以来、毎月のしどにーは楽しみになったが、月末というのは私のような暇人でも、時間が思うにまかせないこともあって、この2ヶ月ほどはお休みしているが、また10月のしどにーからは開始しようと思っている。まぁ、ヨーロッパ流に言えば、夏のバカンスというところだ。その先月8月のしどにーの時には私はミノルタの新製品発表会があり大阪に行っていた。今月は皆さんご存知のフォトキナでドイツはケルンに行っているのである。噂のライカM7がいよいよ登場か!?というので、もし発表になれば、現物をお見せするのは無理にしても、カタログくらいは持参してしどにーをにぎわしたいと思っている。

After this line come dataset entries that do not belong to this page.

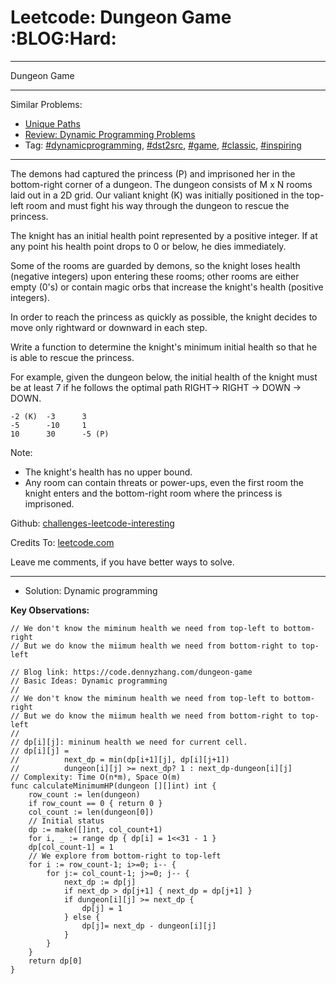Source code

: # Leetcode: Dungeon Game     :BLOG:Hard:


---

Dungeon Game  

---

Similar Problems:  
-   [Unique Paths](https://code.dennyzhang.com/unique-paths)
-   [Review: Dynamic Programming Problems](https://code.dennyzhang.com/review-dynamicprogramming)
-   Tag: [#dynamicprogramming](https://code.dennyzhang.com/tag/dynamicprogramming), [#dst2src](https://code.dennyzhang.com/tag/dst2src), [#game](https://code.dennyzhang.com/tag/game), [#classic](https://code.dennyzhang.com/tag/classic), [#inspiring](https://code.dennyzhang.com/tag/inspiring)

---

The demons had captured the princess (P) and imprisoned her in the bottom-right corner of a dungeon. The dungeon consists of M x N rooms laid out in a 2D grid. Our valiant knight (K) was initially positioned in the top-left room and must fight his way through the dungeon to rescue the princess.  

The knight has an initial health point represented by a positive integer. If at any point his health point drops to 0 or below, he dies immediately.  

Some of the rooms are guarded by demons, so the knight loses health (negative integers) upon entering these rooms; other rooms are either empty (0's) or contain magic orbs that increase the knight's health (positive integers).  

In order to reach the princess as quickly as possible, the knight decides to move only rightward or downward in each step.  

Write a function to determine the knight's minimum initial health so that he is able to rescue the princess.  

For example, given the dungeon below, the initial health of the knight must be at least 7 if he follows the optimal path RIGHT-> RIGHT -> DOWN -> DOWN.  

    -2 (K)  -3      3
    -5      -10     1
    10      30      -5 (P)

Note:  

-   The knight's health has no upper bound.
-   Any room can contain threats or power-ups, even the first room the knight enters and the bottom-right room where the princess is imprisoned.

Github: [challenges-leetcode-interesting](https://github.com/DennyZhang/challenges-leetcode-interesting/tree/master/dungeon-game)  

Credits To: [leetcode.com](https://leetcode.com/problems/dungeon-game/description/)  

Leave me comments, if you have better ways to solve.  

---

-   Solution: Dynamic programming

**Key Observations:**  

    // We don't know the miminum health we need from top-left to bottom-right
    // But we do know the miimum health we need from bottom-right to top-left

    // Blog link: https://code.dennyzhang.com/dungeon-game
    // Basic Ideas: Dynamic programming
    //
    // We don't know the miminum health we need from top-left to bottom-right
    // But we do know the miimum health we need from bottom-right to top-left
    //
    // dp[i][j]: mininum health we need for current cell.
    // dp[i][j] = 
    //          next_dp = min(dp[i+1][j], dp[i][j+1])
    //          dungeon[i][j] >= next_dp? 1 : next_dp-dungeon[i][j]
    // Complexity: Time O(n*m), Space O(m)
    func calculateMinimumHP(dungeon [][]int) int {
        row_count := len(dungeon)
        if row_count == 0 { return 0 }
        col_count := len(dungeon[0])
        // Initial status
        dp := make([]int, col_count+1)
        for i, _ := range dp { dp[i] = 1<<31 - 1 }
        dp[col_count-1] = 1
        // We explore from bottom-right to top-left
        for i := row_count-1; i>=0; i-- {
            for j:= col_count-1; j>=0; j-- {
                next_dp := dp[j]
                if next_dp > dp[j+1] { next_dp = dp[j+1] }
                if dungeon[i][j] >= next_dp {
                    dp[j] = 1
                } else {
                    dp[j]= next_dp - dungeon[i][j]
                }
            }
        }
        return dp[0]
    }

さて、しどにーで皆さんのお持ちになっているカメラの話などを伺うと、これが面白くて、私のカメラエッセイの生きたネタになっていることは、大変に有り難いことだ。それと同時にアローカメラのしどにーはフツーのカメラ屋さんにはちょっと売っていない面白いものがあるので、私は衝動買いの経験者であるから、ちょっとのことでは興奮買いなどはしないゾ!と思っているのだけど、色々と購入してしまう。最近の買い物はペンタックス6×7が2台、ローライ3.5F、アイモ改造機というところだが、それぞれかなりのお買い得であった。
要するに我楽多屋さんは行ってみる価値がある店だけど、これはお地蔵さまのご縁日みたいなもので、しどにーの日の方が、余計に現世利益があるということのようだ。